Suit in equity by the W. A. Schleit Manufacturing Company, Inc., against the Syracuse Radiator Company, Inc., and others, for infringement of a patent. Decree for plaintiff (278 Fed. 305), and defendants appeal.
Affirmed.
Suit is upon patent to Schl'eit, 1,174,525, dated March 7, 1916, claims 1. 3 and 5. The invention claimed is for a “draft regulator for hot water heaters.” Its “primary object is to utilize the temperature of the water leaving the heater ¡for regulating directly ¡a check damper and indirectly a draft damper controlling the combustion chamber.” Another object is to “provide a construction having a minimum number of parts and adapted to be assembled with ease, through which any movement of the check damper beyond a predetermined point is positively and directly transferred to the draft damper.”

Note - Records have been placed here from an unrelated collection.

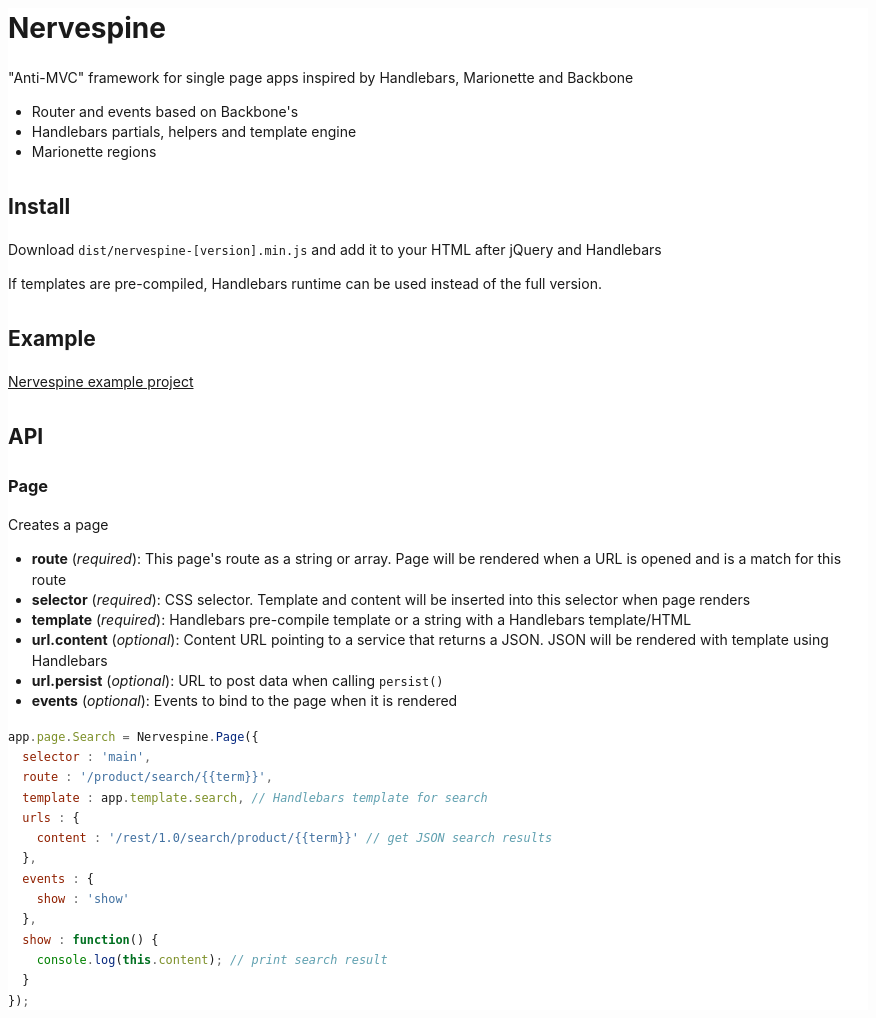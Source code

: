 # Nervespine

"Anti-MVC" framework for single page apps inspired by Handlebars, Marionette
and Backbone
* Router and events based on Backbone's
* Handlebars partials, helpers and template engine
* Marionette regions

## Install

Download `dist/nervespine-[version].min.js` and add it to your HTML
after jQuery and Handlebars

If templates are pre-compiled, Handlebars runtime can be used instead of
the full version.


## Example

[Nervespine example project](https://github.com/fermads/nervespine-project)

## API

### Page
Creates a page

- **route** (_required_):  This page's route as a string or array. Page will be
  rendered when a URL is opened and is a match for this route
- **selector** (_required_): CSS selector. Template and content will be
  inserted into this selector when page renders
- **template** (_required_): Handlebars pre-compile template or a string with
  a Handlebars template/HTML
- **url.content** (_optional_): Content URL pointing to a service that returns a
  JSON. JSON will be rendered with template using Handlebars
- **url.persist** (_optional_): URL to post data when calling `persist()`
- **events** (_optional_): Events to bind to the page when it is rendered

```js
app.page.Search = Nervespine.Page({
  selector : 'main',
  route : '/product/search/{{term}}',
  template : app.template.search, // Handlebars template for search
  urls : {
    content : '/rest/1.0/search/product/{{term}}' // get JSON search results
  },
  events : {
    show : 'show'
  },
  show : function() {
    console.log(this.content); // print search result
  }
});
```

Of the claims in suit, the second most philosophically defines the alleged invention, and the fifth most specifically conforms to the disclosure. They are as follows:
“2. A heater having a combustion chamber and a smoke chamber, a draft damper for the combustion chamber, and a check damper for the smoke chamber, means within the smoke chamber and attached to a wall thereof for transferring movement from the check damper to the draft damper in reverse form, ■and means for operating the check damper.”

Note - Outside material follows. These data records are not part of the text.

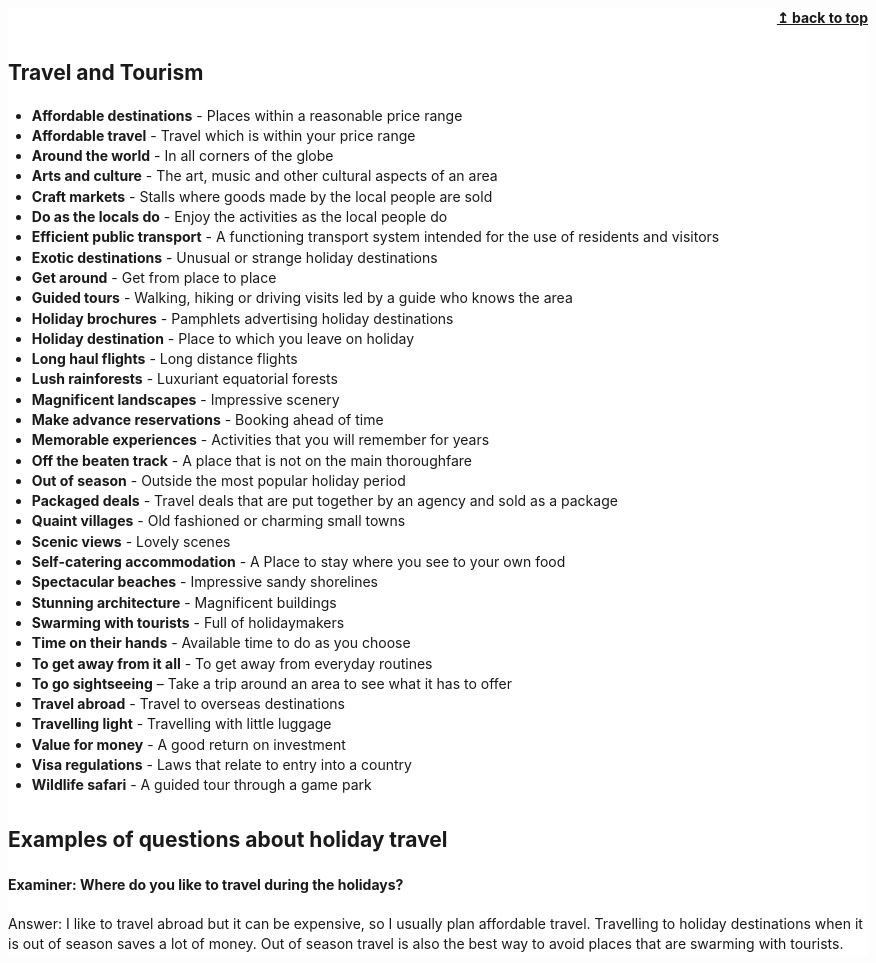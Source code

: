 <div align="right">
    <b><a href="#">↥ back to top</a></b>
</div>

## Travel and Tourism

* **Affordable destinations** -  Places within a reasonable price range
* **Affordable travel** -  Travel which is within your price range
* **Around the world** -  In all corners of the globe
* **Arts and culture** -  The art, music and other cultural aspects of an area
* **Craft markets** -  Stalls where goods made by the local people are sold
* **Do as the locals do** -  Enjoy the activities as the local people do
* **Efficient public transport** -  A functioning transport system intended for the use of residents and visitors
* **Exotic destinations** -  Unusual or strange holiday destinations
* **Get around** -  Get from place to place
* **Guided tours** -  Walking, hiking or driving visits led by a guide who knows the area
* **Holiday brochures** -  Pamphlets advertising holiday destinations
* **Holiday destination** -  Place to which you leave on holiday
* **Long haul flights** -  Long distance flights
* **Lush rainforests** -  Luxuriant equatorial forests
* **Magnificent landscapes** -  Impressive scenery
* **Make advance reservations** -  Booking ahead of time
* **Memorable experiences** -  Activities that you will remember for years
* **Off the beaten track** -  A place that is not on the main thoroughfare
* **Out of season** -  Outside the most popular holiday period
* **Packaged deals** -  Travel deals that are put together by an agency and sold as a package
* **Quaint villages** -  Old fashioned or charming small towns
* **Scenic views** -  Lovely scenes
* **Self-catering accommodation** -  A Place to stay where you see to your own food
* **Spectacular beaches** -  Impressive sandy shorelines
* **Stunning architecture** -  Magnificent buildings
* **Swarming with tourists** -  Full of holidaymakers
* **Time on their hands** -  Available time to do as you choose
* **To get away from it all** -  To get away from everyday routines
* **To go sightseeing** ­– Take a trip around an area to see what it has to offer
* **Travel abroad** -  Travel to overseas destinations
* **Travelling light** -  Travelling with little luggage
* **Value for money** -  A good return on investment
* **Visa regulations** -  Laws that relate to entry into a country
* **Wildlife safari** -  A guided tour through a game park

## Examples of questions about holiday travel

#### Examiner: Where do you like to travel during the holidays?

Answer: I like to travel abroad but it can be expensive, so I usually plan affordable travel. Travelling to holiday destinations when it is out of season saves a lot of money. Out of season travel is also the best way to avoid places that are swarming with tourists.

“5. In a water heater, a check damper, a draft damper, a supporting member for said draft damper, pivoted to a wall of the heater and having a lost-motion connection with said draft damper, means for operating the check damper, said supporting member being operated by the movement of the check damper to open and close the draft damper.”
The trial court held the patent valid and infringed. Defendants appealed.

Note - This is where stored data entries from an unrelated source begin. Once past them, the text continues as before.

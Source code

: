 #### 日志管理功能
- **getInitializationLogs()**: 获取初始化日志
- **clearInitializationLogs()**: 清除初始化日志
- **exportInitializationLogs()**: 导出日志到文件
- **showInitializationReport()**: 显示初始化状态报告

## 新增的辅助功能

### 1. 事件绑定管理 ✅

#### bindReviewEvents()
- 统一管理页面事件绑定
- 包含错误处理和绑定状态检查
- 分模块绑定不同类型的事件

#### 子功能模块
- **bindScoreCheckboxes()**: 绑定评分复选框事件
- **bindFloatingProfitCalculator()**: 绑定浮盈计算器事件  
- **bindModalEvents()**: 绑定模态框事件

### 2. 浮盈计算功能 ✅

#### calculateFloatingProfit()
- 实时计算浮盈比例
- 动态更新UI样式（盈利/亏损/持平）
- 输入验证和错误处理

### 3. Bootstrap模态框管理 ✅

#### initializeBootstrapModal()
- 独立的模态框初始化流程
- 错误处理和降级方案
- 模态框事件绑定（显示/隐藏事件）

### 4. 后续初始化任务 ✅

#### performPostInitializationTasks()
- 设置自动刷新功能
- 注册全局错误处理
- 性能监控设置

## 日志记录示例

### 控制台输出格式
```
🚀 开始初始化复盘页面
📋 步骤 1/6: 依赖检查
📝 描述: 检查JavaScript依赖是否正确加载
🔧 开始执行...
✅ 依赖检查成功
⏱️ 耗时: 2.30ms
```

Parsons & Bodell and Arthur E. Parsons, all of Syracuse, N. Y., for appellants.
Eugene A. Thompson and Howard P. Denison, both of Syracuse, N. Y., for appellee.
Before ROGERS, HOUGH, and MANTON, Circuit Judges.
[MAJORITY — HOUGH, Circuit Judge]
HOUGH, Circuit Judge
(after stating the facts as above). Both parties make hot-water heaters, and each has attached to its product an automatic regulation for draft. The patent relates to the method of regulation. The heaters of both parties show a combustion chamber within a water jacket, and in each it is the heat of the water which furnishes the power for automatic regulation. The patent relates sole-to the means of using this power to maintain predetermined relation between the draft damper (at the opening from combustion chamber to smoke chamber) and a check damper or hinged door opening from the smoke chamber to the outer air.
Automatic and thermostatic regulation is admittedly not new in the art of heating, and this patent does not pretend to be a pioneer. The concept is a narrow one, and covers only means attached to a wall of the heater (including the smoke chamber) for transferring from the damper under thermostatic regulation to the other damper the impetus or power of its own movement. The beneficial results are mechanical simplicity, compactness, and a minimum exposure of working parts to the ordinary furnace attendant, for whose benefit mechanical devices of this kind are preferably “fool-proof.”
The patentee’s method of transmitting thermostatic movement is extremely simple. As the water heat varies above or below the predetermined temperature, the movement of the thermostat is transmitted by a link and lever device to the check damper, which, when closed, rests against one end of a lost-motion device pivoted to the wall of the smoke chamber, and the pressure of such resting lifts from its seat the draft damper. With the draft on, temperature rises and the operation is reversed ; i. e., the check damper is lifted, and, its pressure being absent from the end of the lost-motion apparatus, the draft damper reseats itself by gravity. Nothing is outside the metal heater, except the one thing that requires regulation; i. e., the thermostat and its connecting lever.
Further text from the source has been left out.